THE Department of Commerce and Community Affairs (DCCA), which came into being by executive order October 1, is an amalgamation of the Department of Business and Economic Development (BED); the Governor's Office of Manpower and Human Development (GOMHD) and the community development programs in the Department of Local Government Affairs (DLGA). DLGA's property tax office was transferred to the Department of Revenue (see p. ). According to Gov. James R. Thompson, the new agency's aim is to "build up business and increase employment opportunities and income." Its rationale is that this can best be accomplished by pulling together state programs for business, local governments and job training.

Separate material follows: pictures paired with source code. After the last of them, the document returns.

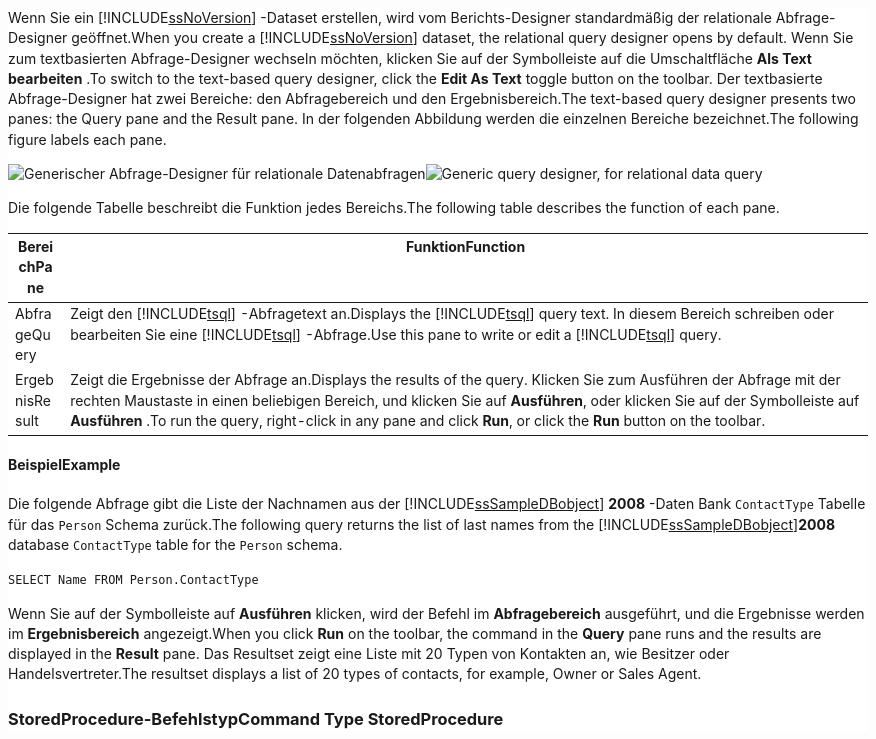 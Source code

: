  <span data-ttu-id="fa50e-131">Wenn Sie ein [!INCLUDE[ssNoVersion](../../includes/ssnoversion-md.md)] -Dataset erstellen, wird vom Berichts-Designer standardmäßig der relationale Abfrage-Designer geöffnet.</span><span class="sxs-lookup"><span data-stu-id="fa50e-131">When you create a [!INCLUDE[ssNoVersion](../../includes/ssnoversion-md.md)] dataset, the relational query designer opens by default.</span></span> <span data-ttu-id="fa50e-132">Wenn Sie zum textbasierten Abfrage-Designer wechseln möchten, klicken Sie auf der Symbolleiste auf die Umschaltfläche **Als Text bearbeiten** .</span><span class="sxs-lookup"><span data-stu-id="fa50e-132">To switch to the text-based query designer, click the **Edit As Text** toggle button on the toolbar.</span></span> <span data-ttu-id="fa50e-133">Der textbasierte Abfrage-Designer hat zwei Bereiche: den Abfragebereich und den Ergebnisbereich.</span><span class="sxs-lookup"><span data-stu-id="fa50e-133">The text-based query designer presents two panes: the Query pane and the Result pane.</span></span> <span data-ttu-id="fa50e-134">In der folgenden Abbildung werden die einzelnen Bereiche bezeichnet.</span><span class="sxs-lookup"><span data-stu-id="fa50e-134">The following figure labels each pane.</span></span>

 <span data-ttu-id="fa50e-135">![Generischer Abfrage-Designer für relationale Datenabfragen](../../analysis-services/media/rsqd-dsaw-sql-generic.gif "Generischer Abfrage-Designer für relationale Datenabfragen")</span><span class="sxs-lookup"><span data-stu-id="fa50e-135">![Generic query designer, for relational data query](../../analysis-services/media/rsqd-dsaw-sql-generic.gif "Generic query designer, for relational data query")</span></span>

 <span data-ttu-id="fa50e-136">Die folgende Tabelle beschreibt die Funktion jedes Bereichs.</span><span class="sxs-lookup"><span data-stu-id="fa50e-136">The following table describes the function of each pane.</span></span>

|<span data-ttu-id="fa50e-137">Bereich</span><span class="sxs-lookup"><span data-stu-id="fa50e-137">Pane</span></span>|<span data-ttu-id="fa50e-138">Funktion</span><span class="sxs-lookup"><span data-stu-id="fa50e-138">Function</span></span>|
|----------|--------------|
|<span data-ttu-id="fa50e-139">Abfrage</span><span class="sxs-lookup"><span data-stu-id="fa50e-139">Query</span></span>|<span data-ttu-id="fa50e-140">Zeigt den [!INCLUDE[tsql](../../../includes/tsql-md.md)] -Abfragetext an.</span><span class="sxs-lookup"><span data-stu-id="fa50e-140">Displays the [!INCLUDE[tsql](../../../includes/tsql-md.md)] query text.</span></span> <span data-ttu-id="fa50e-141">In diesem Bereich schreiben oder bearbeiten Sie eine [!INCLUDE[tsql](../../../includes/tsql-md.md)] -Abfrage.</span><span class="sxs-lookup"><span data-stu-id="fa50e-141">Use this pane to write or edit a [!INCLUDE[tsql](../../../includes/tsql-md.md)] query.</span></span>|
|<span data-ttu-id="fa50e-142">Ergebnis</span><span class="sxs-lookup"><span data-stu-id="fa50e-142">Result</span></span>|<span data-ttu-id="fa50e-143">Zeigt die Ergebnisse der Abfrage an.</span><span class="sxs-lookup"><span data-stu-id="fa50e-143">Displays the results of the query.</span></span> <span data-ttu-id="fa50e-144">Klicken Sie zum Ausführen der Abfrage mit der rechten Maustaste in einen beliebigen Bereich, und klicken Sie auf **Ausführen**, oder klicken Sie auf der Symbolleiste auf **Ausführen** .</span><span class="sxs-lookup"><span data-stu-id="fa50e-144">To run the query, right-click in any pane and click **Run**, or click the **Run** button on the toolbar.</span></span>|

#### <a name="example"></a><span data-ttu-id="fa50e-145">Beispiel</span><span class="sxs-lookup"><span data-stu-id="fa50e-145">Example</span></span>
 <span data-ttu-id="fa50e-146">Die folgende Abfrage gibt die Liste der Nachnamen aus der [!INCLUDE[ssSampleDBobject](../../../includes/sssampledbobject-md.md)] **2008** -Daten Bank `ContactType` Tabelle für das `Person` Schema zurück.</span><span class="sxs-lookup"><span data-stu-id="fa50e-146">The following query returns the list of last names from the [!INCLUDE[ssSampleDBobject](../../../includes/sssampledbobject-md.md)]**2008** database `ContactType` table for the `Person` schema.</span></span>

```
SELECT Name FROM Person.ContactType
```

 <span data-ttu-id="fa50e-147">Wenn Sie auf der Symbolleiste auf **Ausführen** klicken, wird der Befehl im **Abfragebereich** ausgeführt, und die Ergebnisse werden im **Ergebnisbereich** angezeigt.</span><span class="sxs-lookup"><span data-stu-id="fa50e-147">When you click **Run** on the toolbar, the command in the **Query** pane runs and the results are displayed in the **Result** pane.</span></span> <span data-ttu-id="fa50e-148">Das Resultset zeigt eine Liste mit 20 Typen von Kontakten an, wie Besitzer oder Handelsvertreter.</span><span class="sxs-lookup"><span data-stu-id="fa50e-148">The resultset displays a list of 20 types of contacts, for example, Owner or Sales Agent.</span></span>

### <a name="command-type-storedprocedure"></a><span data-ttu-id="fa50e-149">StoredProcedure-Befehlstyp</span><span class="sxs-lookup"><span data-stu-id="fa50e-149">Command Type StoredProcedure</span></span>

"We view agencies as they manage programs," said Richard J. Carlson, an assistant to Thompson on reorganization. And from a managerial point of view, combining related programs so as to deal better with development problems makes good sense. But interest groups view agencies as advocates, and they want their advocates to be single-minded.

Basically, what business wanted was a better advocate. The State Chamber of Commerce (ISCC) had proposed that BED be replaced by a Department of Commerce which would act as single agency for economic development and a one-stop service center for business. Introduced as H.B. 1400, sponsored by Rep. John W. Hallock (R., Rockford), the chamber's proposal had the backing of the Illinois Manufacturers' Association (IMA) and the tacit acceptance of labor. "We have no objection to an agency that is an advocate for business as long as there's one for labor," said Richard Walsh, legislative director of the state AFL-CIO.

Neither labor nor business was convinced, however, that Thompson's consolidation proposal would serve their interests. And House Speaker William A. Redmond, who helped found DLGA in 1970, rose up in unexpected opposition to the merger.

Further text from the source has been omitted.